Tesco Ireland has announced that it will remove plastic-wrapped multipacks, sold across its 151 stores and online, replacing them with plastic-free multibuys. Going forward, 1.5 million Tesco own-label multipacks as well as branded packs of tinned beans, tuna, soup and tinned tomatoes, will be sold without the non-recyclable plastic wrapping.

The initiative is expected to be fully in place by March 2020, whereupon such products will no longer be sold with plastic wrapping holding them together. What’s more, they will still be eligible for the same multipack prices, just without the plastic!

Tesco Ireland CEO Kari Daniels said the announcement is the latest of Tesco’s efforts to remove all unneccessary and non-recyclable plastic from  stores. “As part of this work,” said Daniels, “removing plastic wrapped multipacks from every Tesco store in Ireland will bring about real change for our customers.

“We want to ensure that we never use more packaging than is needed,” she continued. “What we do use is from sustainable sources and goes on to be reused or recycled.

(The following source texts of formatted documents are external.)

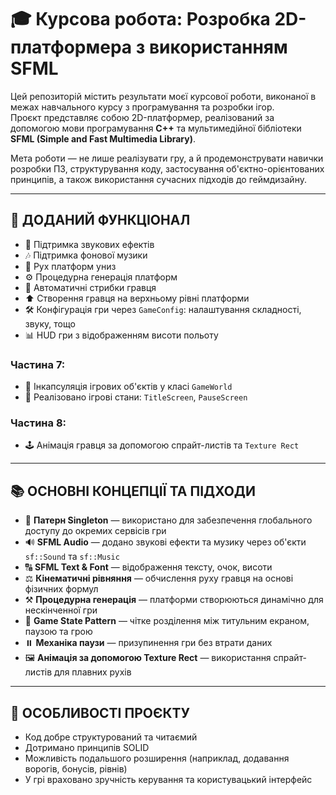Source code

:# 🎓 Курсова робота: Розробка 2D-платформера з використанням SFML

Цей репозиторій містить результати моєї курсової роботи, виконаної в межах навчального курсу з програмування та розробки ігор.  
Проєкт представляє собою 2D-платформер, реалізований за допомогою мови програмування **C++** та мультимедійної бібліотеки **SFML (Simple and Fast Multimedia Library)**.

Мета роботи — не лише реалізувати гру, а й продемонструвати навички розробки ПЗ, структурування коду, застосування об'єктно-орієнтованих принципів, а також використання сучасних підходів до геймдизайну.

---

## 🔧 ДОДАНИЙ ФУНКЦІОНАЛ

- 🎵 Підтримка звукових ефектів  
- 🎶 Підтримка фонової музики  
- 🔽 Рух платформ униз  
- ⚙️ Процедурна генерація платформ  
- 🦘 Автоматичні стрибки гравця  
- ⬆️ Створення гравця на верхньому рівні платформи  
- 🛠️ Конфігурація гри через `GameConfig`: налаштування складності, звуку, тощо  
- 📊 HUD гри з відображенням висоти польоту  

### Частина 7:
- 🧱 Інкапсуляція ігрових об'єктів у класі `GameWorld`  
- 🧩 Реалізовано ігрові стани: `TitleScreen`, `PauseScreen`  

### Частина 8:
- 🕹️ Анімація гравця за допомогою спрайт-листів та `Texture Rect`

---

## 📚 ОСНОВНІ КОНЦЕПЦІЇ ТА ПІДХОДИ

- 🔁 **Патерн Singleton** — використано для забезпечення глобального доступу до окремих сервісів гри  
- 🔊 **SFML Audio** — додано звукові ефекти та музику через об'єкти `sf::Sound` та `sf::Music`  
- 🔠 **SFML Text & Font** — відображення тексту, очок, висоти  
- ⚖️ **Кінематичні рівняння** — обчислення руху гравця на основі фізичних формул  
- ⚒️ **Процедурна генерація** — платформи створюються динамічно для нескінченної гри  
- 🧩 **Game State Pattern** — чітке розділення між титульним екраном, паузою та грою  
- ⏸️ **Механіка паузи** — призупинення гри без втрати даних  
- 🖼️ **Анімація за допомогою Texture Rect** — використання спрайт-листів для плавних рухів

---

## 🧠 ОСОБЛИВОСТІ ПРОЄКТУ

- Код добре структурований та читаємий
- Дотримано принципів SOLID
- Можливість подальшого розширення (наприклад, додавання ворогів, бонусів, рівнів)
- У грі враховано зручність керування та користувацький інтерфейс



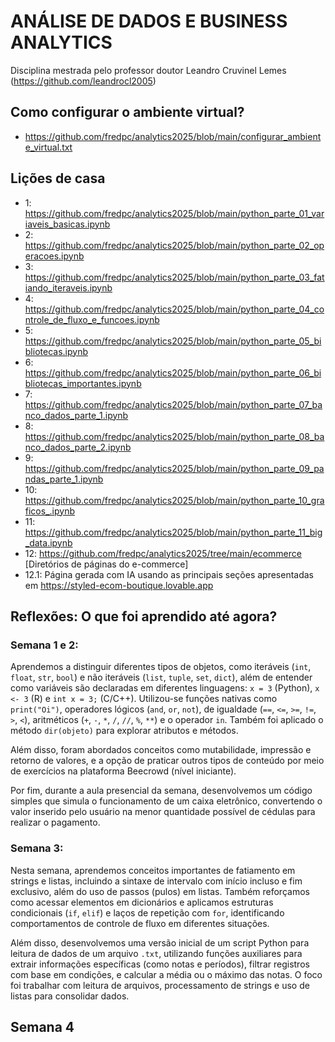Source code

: # ANÁLISE DE DADOS E BUSINESS ANALYTICS

Disciplina mestrada pelo professor doutor Leandro Cruvinel Lemes (https://github.com/leandrocl2005)

## Como configurar o ambiente virtual?

- https://github.com/fredpc/analytics2025/blob/main/configurar_ambiente_virtual.txt

## Lições de casa

- 1: https://github.com/fredpc/analytics2025/blob/main/python_parte_01_variaveis_basicas.ipynb
- 2: https://github.com/fredpc/analytics2025/blob/main/python_parte_02_operacoes.ipynb
- 3: https://github.com/fredpc/analytics2025/blob/main/python_parte_03_fatiando_iteraveis.ipynb
- 4: https://github.com/fredpc/analytics2025/blob/main/python_parte_04_controle_de_fluxo_e_funcoes.ipynb
- 5: https://github.com/fredpc/analytics2025/blob/main/python_parte_05_bibliotecas.ipynb
- 6: https://github.com/fredpc/analytics2025/blob/main/python_parte_06_bibliotecas_importantes.ipynb
- 7: https://github.com/fredpc/analytics2025/blob/main/python_parte_07_banco_dados_parte_1.ipynb
- 8: https://github.com/fredpc/analytics2025/blob/main/python_parte_08_banco_dados_parte_2.ipynb
- 9: https://github.com/fredpc/analytics2025/blob/main/python_parte_09_pandas_parte_1.ipynb
- 10: https://github.com/fredpc/analytics2025/blob/main/python_parte_10_graficos_.ipynb
- 11: https://github.com/fredpc/analytics2025/blob/main/python_parte_11_big_data.ipynb
- 12: https://github.com/fredpc/analytics2025/tree/main/ecommerce [Diretórios de páginas do e-commerce]
- 12.1: Página gerada com IA usando as principais seções apresentadas em https://styled-ecom-boutique.lovable.app

## Reflexões: O que foi aprendido até agora?

### Semana 1 e 2:
Aprendemos a distinguir diferentes tipos de objetos, como iteráveis (`int`, `float`, `str`, `bool`) e não iteráveis (`list`, `tuple`, `set`, `dict`), além de entender como variáveis são declaradas em diferentes linguagens: `x = 3` (Python), `x <- 3` (R) e `int x = 3;` (C/C++). Utilizou-se funções nativas como `print("Oi")`, operadores lógicos (`and`, `or`, `not`), de igualdade (`==`, `<=`, `>=`, `!=`, `>`, `<`), aritméticos (`+`, `-`, `*`, `/`, `//`, `%`, `**`) e o operador `in`. Também foi aplicado o método `dir(objeto)` para explorar atributos e métodos.

Além disso, foram abordados conceitos como mutabilidade, impressão e retorno de valores, e a opção de praticar outros tipos de conteúdo por meio de exercícios na plataforma Beecrowd (nível iniciante).

Por fim, durante a aula presencial da semana, desenvolvemos um código simples que simula o funcionamento de um caixa eletrônico, convertendo o valor inserido pelo usuário na menor quantidade possível de cédulas para realizar o pagamento.

### Semana 3:
Nesta semana, aprendemos conceitos importantes de fatiamento em strings e listas, incluindo a sintaxe de intervalo com início incluso e fim exclusivo, além do uso de passos (pulos) em listas. Também reforçamos como acessar elementos em dicionários e aplicamos estruturas condicionais (`if`, `elif`) e laços de repetição com `for`, identificando comportamentos de controle de fluxo em diferentes situações.

Além disso, desenvolvemos uma versão inicial de um script Python para leitura de dados de um arquivo `.txt`, utilizando funções auxiliares para extrair informações específicas (como notas e períodos), filtrar registros com base em condições, e calcular a média ou o máximo das notas. O foco foi trabalhar com leitura de arquivos, processamento de strings e uso de listas para consolidar dados.

## Semana 4
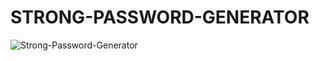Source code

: # STRONG-PASSWORD-GENERATOR
![Strong-Password-Generator](https://user-images.githubusercontent.com/75363507/130325435-4abfed21-8c17-4bce-9f4a-b777d1dd6d06.jpg)

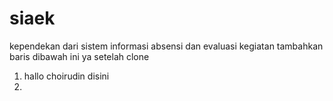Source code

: siaek
=====
kependekan dari sistem informasi absensi dan evaluasi kegiatan
tambahkan baris dibawah ini ya setelah clone
1. hallo choirudin disini
2.
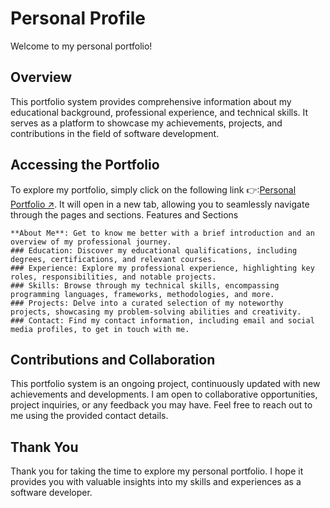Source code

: # Personal Profile

Welcome to my personal portfolio!
## Overview

This portfolio system provides comprehensive information about my educational background, professional experience, and technical skills. It serves as a platform to showcase my achievements, projects, and contributions in the field of software development.
## Accessing the Portfolio

To explore my portfolio, simply click on the following link 👉:<a href="https://melos-simeneh.github.io/personal-profile/" target="_blank">Personal Portfolio ↗</a>. It will open in a new tab, allowing you to seamlessly navigate through the pages and sections.
Features and Sections

    **About Me**: Get to know me better with a brief introduction and an overview of my professional journey.
    ### Education: Discover my educational qualifications, including degrees, certifications, and relevant courses.
    ### Experience: Explore my professional experience, highlighting key roles, responsibilities, and notable projects.
    ### Skills: Browse through my technical skills, encompassing programming languages, frameworks, methodologies, and more.
    ### Projects: Delve into a curated selection of my noteworthy projects, showcasing my problem-solving abilities and creativity.
    ### Contact: Find my contact information, including email and social media profiles, to get in touch with me.

## Contributions and Collaboration

This portfolio system is an ongoing project, continuously updated with new achievements and developments. I am open to collaborative opportunities, project inquiries, or any feedback you may have. Feel free to reach out to me using the provided contact details.
## Thank You

Thank you for taking the time to explore my personal portfolio. I hope it provides you with valuable insights into my skills and experiences as a software developer.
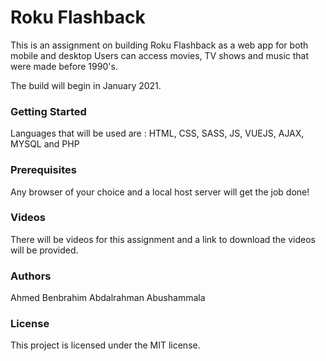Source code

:# Roku Flashback

This is an assignment on building Roku Flashback as a web app for both mobile and desktop 
Users can access movies, TV shows and music that were made before 1990's.

The build will begin in January 2021.



### Getting Started

Languages that will be used are :
HTML,
CSS,
SASS,
JS,
VUEJS,
AJAX, 
MYSQL and
PHP

### Prerequisites
Any browser of your choice and a local host server will get the job done!

### Videos
There will be videos for this assignment and a link to download the videos will be provided.

### Authors
Ahmed Benbrahim
Abdalrahman Abushammala

### License
This project is licensed under the MIT license.










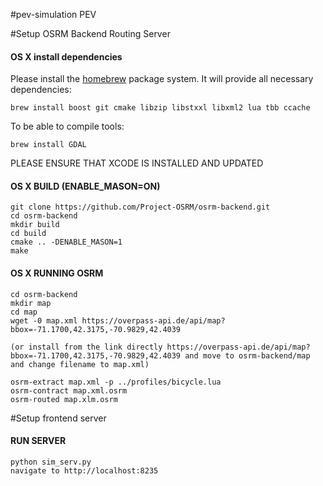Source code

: #pev-simulation
PEV

#Setup OSRM Backend Routing Server

#### OS X install dependencies

Please install the [homebrew](http://mxcl.github.com/homebrew/) package system. It will provide all necessary dependencies:

`brew install boost git cmake libzip libstxxl libxml2 lua tbb ccache`

To be able to compile tools:

`brew install GDAL`

PLEASE ENSURE THAT XCODE IS INSTALLED AND UPDATED

#### OS X BUILD (ENABLE_MASON=ON)

    git clone https://github.com/Project-OSRM/osrm-backend.git
    cd osrm-backend
    mkdir build
    cd build
    cmake .. -DENABLE_MASON=1
    make

#### OS X RUNNING OSRM
    cd osrm-backend
    mkdir map
    cd map
    wget -0 map.xml https://overpass-api.de/api/map?bbox=-71.1700,42.3175,-70.9829,42.4039

    (or install from the link directly https://overpass-api.de/api/map?bbox=-71.1700,42.3175,-70.9829,42.4039 and move to osrm-backend/map and change filename to map.xml)

    osrm-extract map.xml -p ../profiles/bicycle.lua
    osrm-contract map.xml.osrm
    osrm-routed map.xlm.osrm

#Setup frontend server
#### RUN SERVER
    python sim_serv.py
    navigate to http://localhost:8235

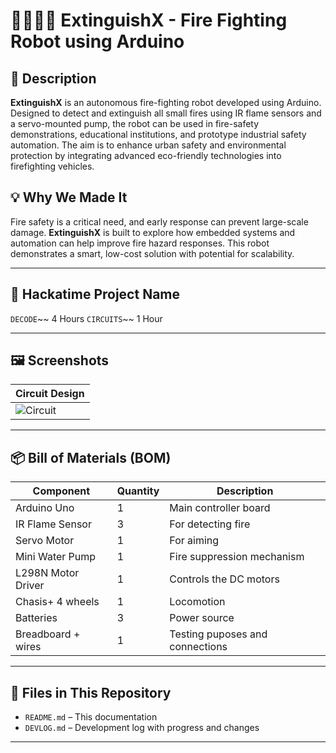 # 🚒🧯👩‍🚒 ExtinguishX - Fire Fighting Robot using Arduino

## 📖 Description

**ExtinguishX** is an autonomous fire-fighting robot developed using Arduino. Designed to detect and extinguish all small fires using IR flame sensors and a servo-mounted pump, the robot can be used in fire-safety demonstrations, educational institutions, and prototype industrial safety automation. The aim is to enhance urban safety and environmental protection by integrating advanced eco-friendly technologies into firefighting vehicles. 


## 💡 Why We Made It

Fire safety is a critical need, and early response can prevent large-scale damage. **ExtinguishX** is built to explore how embedded systems and automation can help improve fire hazard responses. This robot demonstrates a smart, low-cost solution with potential for scalability.

---

## 🧠 Hackatime Project Name

`DECODE`~~ 4 Hours
`CIRCUITS`~~ 1 Hour

---

## 🖼️ Screenshots

| Circuit Design |
|------------|
| ![Circuit](images/decode.png) |


---

## 📦 Bill of Materials (BOM)

| Component            | Quantity | Description                     |
|----------------------|----------|---------------------------------|
| Arduino Uno          | 1        | Main controller board           |
| IR Flame Sensor      | 3        | For detecting fire              |
| Servo Motor          | 1        | For aiming                      |
| Mini Water Pump      | 1        | Fire suppression mechanism      |
| L298N Motor Driver   | 1        | Controls the DC motors          |
| Chasis+ 4 wheels     | 1        | Locomotion                      |
| Batteries            | 3        | Power source                    |
| Breadboard + wires   | 1        | Testing puposes and connections |

---

## 📁 Files in This Repository

- `README.md` – This documentation
- `DEVLOG.md` – Development log with progress and changes

---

This initiative is just one way we are working towards making that goal a reality, across our business in Ireland and in the UK.”

To complete the project in a comprehensive fashion, Tesco has partnered with Kraft Heinz, which will also be eliminating the plastic packaging on its products for Tesco.

Georgiana de Noronha, president of Kraft Heinz Northern Europe, said the company is excited to be partnering with Tesco on the project. “While we know we have more to do,” de Noronha said, “this initiative is good news for the environment, and for the millions of people who enjoy Heinz varieties every day.”

Paula Chin, sustainable materials specialist at the World Wildlife Fund, said that the WWF supports Tesco’s steps in the fight against plastic pollution. “We need to remove unnecessary single-use plastic wherever possible,” said Chin, “and stop the contamination of the natural world.

“If we want to protect nature,” Chin added, “we need more businesses to follow Tesco’s lead before we run out of time.”

As part of its 4Rs packaging strategy – Remove, Reduce, Reuse, Recycle – Tesco aims to remove non-recyclable and excess packaging from its business by 2025.